• Work task: Which lines of the records contain the word "begin"? Show each of them.
** Opening Exercise data block **
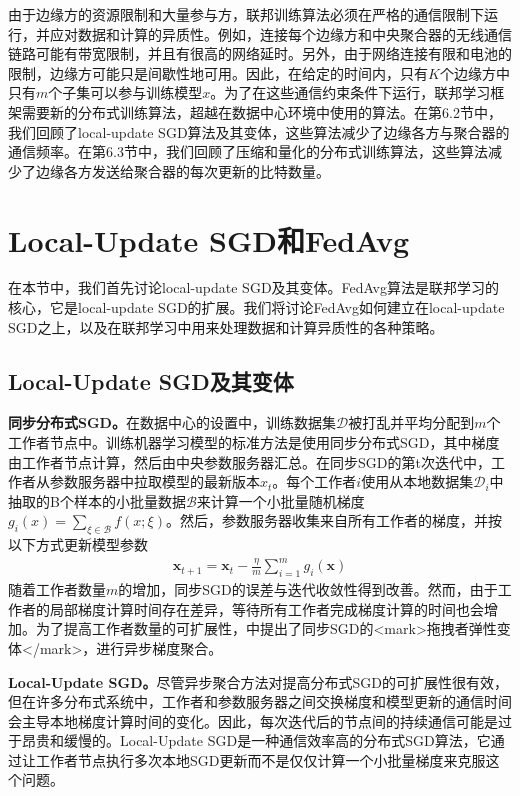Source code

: 由于边缘方的资源限制和大量参与方，联邦训练算法必须在严格的通信限制下运行，并应对数据和计算的异质性。例如，连接每个边缘方和中央聚合器的无线通信链路可能有带宽限制，并且有很高的网络延时。另外，由于网络连接有限和电池的限制，边缘方可能只是间歇性地可用。因此，在给定的时间内，只有$K$个边缘方中只有$m$个子集可以参与训练模型$x$。为了在这些通信约束条件下运行，联邦学习框架需要新的分布式训练算法，超越在数据中心环境中使用的算法。在第6.2节中，我们回顾了local-update SGD算法及其变体，这些算法减少了边缘各方与聚合器的通信频率。在第6.3节中，我们回顾了压缩和量化的分布式训练算法，这些算法减少了边缘各方发送给聚合器的每次更新的比特数量。

\section{Local-Update SGD和FedAvg}

在本节中，我们首先讨论local-update SGD及其变体。FedAvg算法是联邦学习的核心，它是local-update SGD的扩展。我们将讨论FedAvg如何建立在local-update SGD之上，以及在联邦学习中用来处理数据和计算异质性的各种策略。

\subsection{Local-Update SGD及其变体}

\textbf{同步分布式SGD。}在数据中心的设置中，训练数据集$\mathcal{D}$被打乱并平均分配到$m$个工作者节点中。训练机器学习模型的标准方法是使用同步分布式SGD，其中梯度由工作者节点计算，然后由中央参数服务器汇总。在同步SGD的第t次迭代中，工作者从参数服务器中拉取模型的最新版本$x_{t}$。每个工作者$i$使用从本地数据集$\mathcal{D}_{i}$中抽取的B个样本的小批量数据$\mathcal{B}$来计算一个小批量随机梯度$g_{i}(x) = \sum_{\xi \in \mathcal{B}} f(x;\xi)$。然后，参数服务器收集来自所有工作者的梯度，并按以下方式更新模型参数
\begin{align}
	\bm{x}_{t+1} = \bm{x}_{t} - \frac{\eta}{m}\sum_{i=1}^{m}g_{i}(\bm{x})
\end{align}
随着工作者数量$m$的增加，同步SGD的误差与迭代收敛性得到改善。然而，由于工作者的局部梯度计算时间存在差异，等待所有工作者完成梯度计算的时间也会增加。为了提高工作者数量的可扩展性，中提出了同步SGD的<mark>拖拽者弹性变体</mark>，进行异步梯度聚合。

\textbf{Local-Update SGD。}尽管异步聚合方法对提高分布式SGD的可扩展性很有效，但在许多分布式系统中，工作者和参数服务器之间交换梯度和模型更新的通信时间会主导本地梯度计算时间的变化。因此，每次迭代后的节点间的持续通信可能是过于昂贵和缓慢的。Local-Update SGD是一种通信效率高的分布式SGD算法，它通过让工作者节点执行多次本地SGD更新而不是仅仅计算一个小批量梯度来克服这个问题。

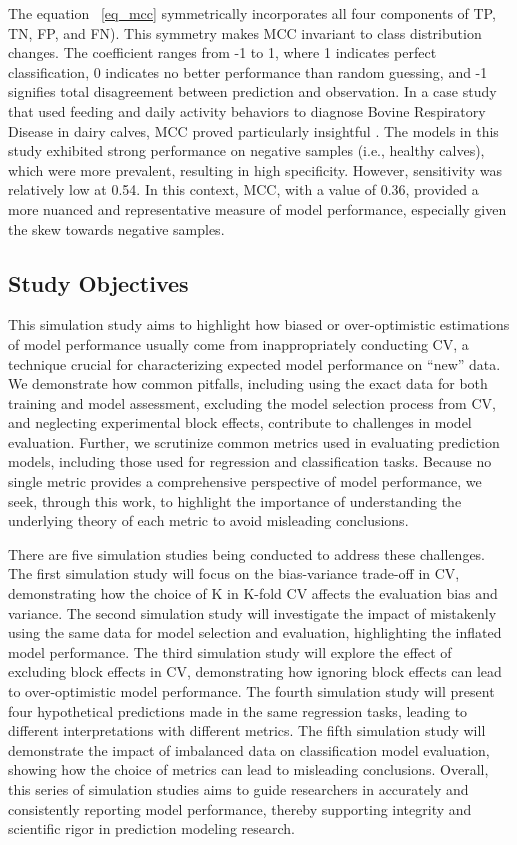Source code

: The equation ~\ref{eq_mcc} symmetrically incorporates all four components of TP, TN, FP, and FN). This symmetry makes MCC invariant to class distribution changes. The coefficient ranges from -1 to 1, where 1 indicates perfect classification, 0 indicates no better performance than random guessing, and -1 signifies total disagreement between prediction and observation. In a case study that used feeding and daily activity behaviors to diagnose Bovine Respiratory Disease in dairy calves, MCC proved particularly insightful \citep{bowen_early_2021}. The models in this study exhibited strong performance on negative samples (i.e., healthy calves), which were more prevalent, resulting in high specificity. However, sensitivity was relatively low at 0.54. In this context, MCC, with a value of 0.36, provided a more nuanced and representative measure of model performance, especially given the skew towards negative samples.

\subsection{Study Objectives}

This simulation study aims to highlight how biased or over-optimistic estimations of model performance usually come from inappropriately conducting CV, a technique crucial for characterizing expected model performance on “new” data. We demonstrate how common pitfalls, including using the exact data for both training and model assessment, excluding the model selection process from CV, and neglecting experimental block effects, contribute to challenges in model evaluation. Further, we scrutinize common metrics used in evaluating prediction models, including those used for regression and classification tasks. Because no single metric provides a comprehensive perspective of model performance, we seek, through this work, to highlight the importance of understanding the underlying theory of each metric to avoid misleading conclusions.

There are five simulation studies being conducted to address these challenges. The first simulation study will focus on the bias-variance trade-off in CV, demonstrating how the choice of K in K-fold CV affects the evaluation bias and variance. The second simulation study will investigate the impact of mistakenly using the same data for model selection and evaluation, highlighting the inflated model performance. The third simulation study will explore the effect of excluding block effects in CV, demonstrating how ignoring block effects can lead to over-optimistic model performance. The fourth simulation study will present four hypothetical predictions made in the same regression tasks, leading to different interpretations with different metrics. The fifth simulation study will demonstrate the impact of imbalanced data on classification model evaluation, showing how the choice of metrics can lead to misleading conclusions. Overall, this series of simulation studies aims to guide researchers in accurately and consistently reporting model performance, thereby supporting integrity and scientific rigor in prediction modeling research.
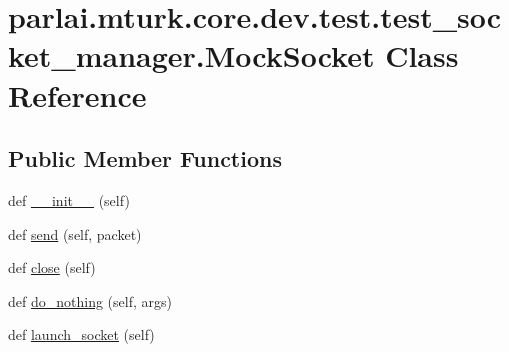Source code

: \hypertarget{classparlai_1_1mturk_1_1core_1_1dev_1_1test_1_1test__socket__manager_1_1MockSocket}{}\section{parlai.\+mturk.\+core.\+dev.\+test.\+test\+\_\+socket\+\_\+manager.\+Mock\+Socket Class Reference}
\label{classparlai_1_1mturk_1_1core_1_1dev_1_1test_1_1test__socket__manager_1_1MockSocket}
\subsection*{Public Member Functions}
\begin{DoxyCompactItemize}
\item 
def \hyperlink{classparlai_1_1mturk_1_1core_1_1dev_1_1test_1_1test__socket__manager_1_1MockSocket_aae84c6558084a2a830cafc4f6954daec}{\+\_\+\+\_\+init\+\_\+\+\_\+} (self)
\item 
def \hyperlink{classparlai_1_1mturk_1_1core_1_1dev_1_1test_1_1test__socket__manager_1_1MockSocket_a16b8427d524e1681fbf16bd9f6a76ee1}{send} (self, packet)
\item 
def \hyperlink{classparlai_1_1mturk_1_1core_1_1dev_1_1test_1_1test__socket__manager_1_1MockSocket_aa0bc2ba7bc5787378324f76c4f3e4101}{close} (self)
\item 
def \hyperlink{classparlai_1_1mturk_1_1core_1_1dev_1_1test_1_1test__socket__manager_1_1MockSocket_a22ac3f879f60f110608f38e7e48c3bd1}{do\+\_\+nothing} (self, args)
\item 
def \hyperlink{classparlai_1_1mturk_1_1core_1_1dev_1_1test_1_1test__socket__manager_1_1MockSocket_abb76518775b6bd8be86b36045c7a29cd}{launch\+\_\+socket} (self)
\end{DoxyCompactItemize}
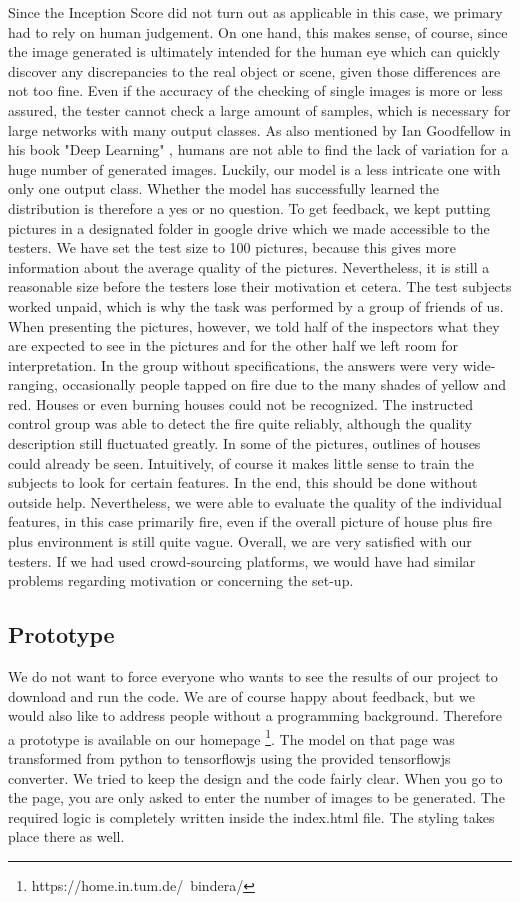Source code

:     Since the Inception Score did not turn out as applicable in this case, we primary had to rely on human judgement. On one hand, this makes sense, of course, since the image generated is ultimately intended for the human eye which can quickly discover any discrepancies to the real object or scene, given those differences are not too fine. Even if the accuracy of the checking of single images is more or less assured, the tester cannot check a large amount of samples, which is necessary for large networks with many output classes. As also mentioned by Ian Goodfellow in his book "Deep Learning" \cite{Goodfellow-et-al-2016}, humans are not able to find the lack of variation for a huge number of generated images. Luckily, our model is a less intricate one with only one output class. Whether the model has successfully learned the distribution is therefore a yes or no question. To get feedback, we kept putting pictures in a designated folder in google drive which we made accessible to the testers. We have set the test size to 100 pictures, because this gives more information about the average quality of the pictures. Nevertheless, it is still a reasonable size before the testers lose their motivation et cetera. The test subjects worked unpaid, which is why the task was performed by a group of friends of us. When presenting the pictures, however, we told half of the inspectors what they are expected to see in the pictures and for the other half we left room for interpretation. In the group without specifications, the answers were very wide-ranging, occasionally people tapped on fire due to the many shades of yellow and red. Houses or even burning houses could not be recognized. The instructed control group was able to detect the fire quite reliably, although the quality description still fluctuated greatly. In some of the pictures, outlines of houses could already be seen. Intuitively, of course it makes little sense to train the subjects to look for certain features. In the end, this should be done without outside help. Nevertheless, we were able to evaluate the quality of the individual features, in this case primarily fire, even if the overall picture of house plus fire plus environment is still quite vague. Overall, we are very satisfied with our testers. If we had used crowd-sourcing platforms, we would have had similar problems regarding motivation or concerning the set-up.

    \subsection{Prototype}
    We do not want to force everyone who wants to see the results of our project to download and run the code. We are of course happy about feedback, but we would also like to address people without a programming background. Therefore a prototype is available on our homepage \footnote{https://home.in.tum.de/~bindera/}. The model on that page was transformed from python to tensorflowjs using the provided tensorflowjs converter. We tried to keep the design and the code fairly clear. When you go to the page, you are only asked to enter the number of images to be generated. The required logic is completely written inside the index.html file. The styling takes place there as well.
** Closing Exercise data block **
• Answer to this task:
\begin{align}
\begin{DoxyCompactItemize}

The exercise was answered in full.